O halde tüm bunların olmasını istemiyorsak, bugün nasıl islamı yaşıyorsak, yarın da torunlarımızın bu dini olması gerektiği gibi yaşamaları için Kuran ve sünnete sıkıca sarılmalıyız vesselam....!
 
Sevgili ruşen-alp:

Sizin söylediklerinizin bazı yerlerine katılıyor bazı yerlerine katılmıyorum. Şöyle özetleyecek olursak, insanlar kuranı mealinden yani kendi bildikleri dilden okumadıkları sürece nasıl anlayacaklar, nasıl kavrayacaklar ve nasıl hayatlarına yansıtacaklar. Bu yüzden yüce kelamın insanın kendi bildiği dilden okunmasından yanayım, çünkü sizde çok iyi bilirsinizki hepimiz bu kurandan sorumluyuz. Ancak arapça yüzünden okuyan, içeriğini ise hiç anlamayan birinin anlamıdığı metinden sorguya çekilmesi Allahın adaleti ile çelişir, bu yüzden inanan kuranı bilmek zorundadır. Ahirette neden bilmedin kuranı dendiğinde bize böyle öğrettiler gibi de bir deme lüksü yoktur, bakın vebal nasıl zincirleme gidiyor.
Ezan konusunda hemfikiriz, ezan namaz vaktinin girdiğini gösteren bir semboldür, japonyada bir şehirde ezan okunduğu zaman oranın halkı bilir ki, müslümanlar için ibadet vaktidir ve yakınlarda bir cami vardır. Arapça okunmasında bu yüzden bir sakınca göremiyorum.
Peygamberin sünneti ise onun kuran ekseninden bir nebze bile şaşmamış yaşantısıdır. Şimdi soruyorum sizlere, neden 4 mezhep var (4 incil ile çok benzeşiyor değil mi)? Neden bir mezhepteki uygulama bir mezhepteki uygulama ile çelişiyor? Oysa Allah kuranda demiyormu, bunu insanlar yazsaydı sen içlerinde pek çok çelişki bulurdun diye.

Kurban konusuna biraz değinecek olursam, kurban bana göre, Allah yoluna harcanabilen, çok sevdiğimiz şeylerden vazgeçebilme, feda edebilmedir.
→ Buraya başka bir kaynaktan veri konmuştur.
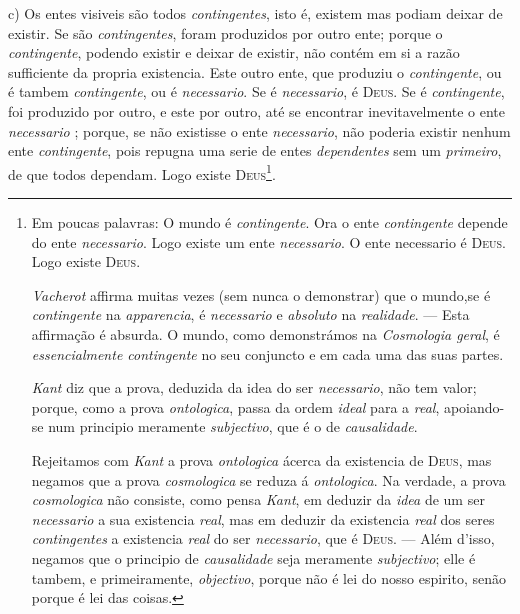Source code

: c) Os entes visiveis são todos \emph{contingentes}, isto é, existem mas podiam deixar de existir. Se são \emph{contingentes}, foram produzidos por outro ente; porque o \emph{contingente}, podendo existir e deixar de existir, não contém em si a razão sufficiente da propria existencia. Este outro ente, que produziu o \emph{contingente}, ou é tambem \emph{contingente}, ou é \emph{necessario}. Se é \emph{necessario}, é \textsc{Deus}. Se é \emph{contingente}, foi produzido por outro, e este por outro, até se encontrar inevitavelmente o ente \emph{necessario} ; porque, se não existisse o ente \emph{necessario}, não poderia existir nenhum ente \emph{contingente}, pois repugna uma serie de entes \emph{dependentes} sem um \emph{primeiro}, de que todos dependam. Logo existe \textsc{Deus}\footnote{Em poucas palavras: O mundo é \emph{contingente}. Ora o ente \emph{contingente} depende do ente \emph{necessario}. Logo existe um ente \emph{necessario}. O ente necessario é \textsc{Deus}. Logo existe \textsc{Deus}.\par \emph{Vacherot} affirma muitas vezes (sem nunca o demonstrar) que o mundo,se é \emph{contingente} na \emph{apparencia}, é \emph{necessario} e \emph{absoluto} na \emph{realidade}. --- Esta affirmação é absurda. O mundo, como demonstrámos na \emph{Cosmologia geral}, é \emph{essencialmente contingente} no seu conjuncto e em cada uma das suas partes.\par \emph{Kant} diz que a prova, deduzida da idea do ser \emph{necessario}, não tem valor; porque, como a prova \emph{ontologica}, passa da ordem \emph{ideal} para a \emph{real}, apoiando-se num principio meramente \emph{subjectivo}, que é o de \emph{causalidade}.\par Rejeitamos com \emph{Kant} a prova \emph{ontologica} ácerca da existencia de \textsc{Deus}, mas negamos que a prova \emph{cosmologica} se reduza á \emph{ontologica}. Na verdade, a prova \emph{cosmologica} não consiste, como pensa \emph{Kant}, em deduzir da \emph{idea} de um ser \emph{necessario} a sua existencia \emph{real}, mas em deduzir da existencia \emph{real} dos seres \emph{contingentes} a existencia \emph{real} do ser \emph{necessario}, que é \textsc{Deus}. --- Além d'isso, negamos que o principio de \emph{causalidade} seja meramente \emph{subjectivo}; elle é tambem, e primeiramente, \emph{objectivo}, porque não é lei do nosso espirito, senão porque é lei das coisas.}.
Hz. İbrahimin kurbanı Hz. İsmaildi, böyle düşünürsek, kurbanın gerçek manasına vakıf olursak, kedi, köpek, horoz gibi kavramlarda boğulmamış oluruz kanaatindeyim.

Ancak namaz konusunda bir iki söyleyeceğim var.
namaz günün belli vakitlerinde Allaha karşı yerine getirilen bir borç olarak algılandığı sürece tam yerine oturmuyor kanaatindeyim. Neden diye sorarsanız namaz gerçek manada, bağlılık, yakınlaşma, af dileme, isteme gibi hepsini birden kapsayan bir eylem. Ve yine bana göre insanın kuran ayetleri ile ana dilinden yapılması gerekir, ha arapçaya çok iyi vakıf biri arapça kılmak istiyorum derse kılsın, çünkü ne dediğini bilecektir. Allah demiyormu nisa suresinde ne dediğinizi bilinceye kadar namaza yaklaşmayın, bunu sarhoşluk ile sınırlamak çok vahim bir durum, aklın örtülü olduğu durumda ve ne dediğinizi bilmeden Allah sizden yakınlaşma ve bağlılık istemiyor, bunun türkçe karşılığı budur.
Kuranın bütününde namazla ilgili ayetlere bakacak olursak, asgarisinin 2 rekat olduğunu şu ayetten anlarız (nisa 101 ve 102). Ve kuranın bütününe baktığımızda namaz bizden günün belli vakitlerinde devamlı ve sürekli istenen bir ibadet, yani gün içinde sürekli bir bağlantı durumu.
Namazın mirac hadisesi ile peygamberimize farz kılındığına dair rivayet, namaz konusunu gerçek manasından çok çarpıtmıştır, yine kuranın bütününe baktığımız zaman, namazın daha önceki inananları da kapsadığını, onların da namaz kılmakla emrolunduklarını görürüz. Bu yüzden namazın nasıl kılınacağı konusuna kuran değinmemiştir, çünkü sınırlarını vererek süregelen bir ibadeti belletmiştir.
İslam evrenseldir, buna sonuna kadar katılıyorum, bu yüzden Allahın kelamı ey araplar vs değil, ey inananlar şeklindedir.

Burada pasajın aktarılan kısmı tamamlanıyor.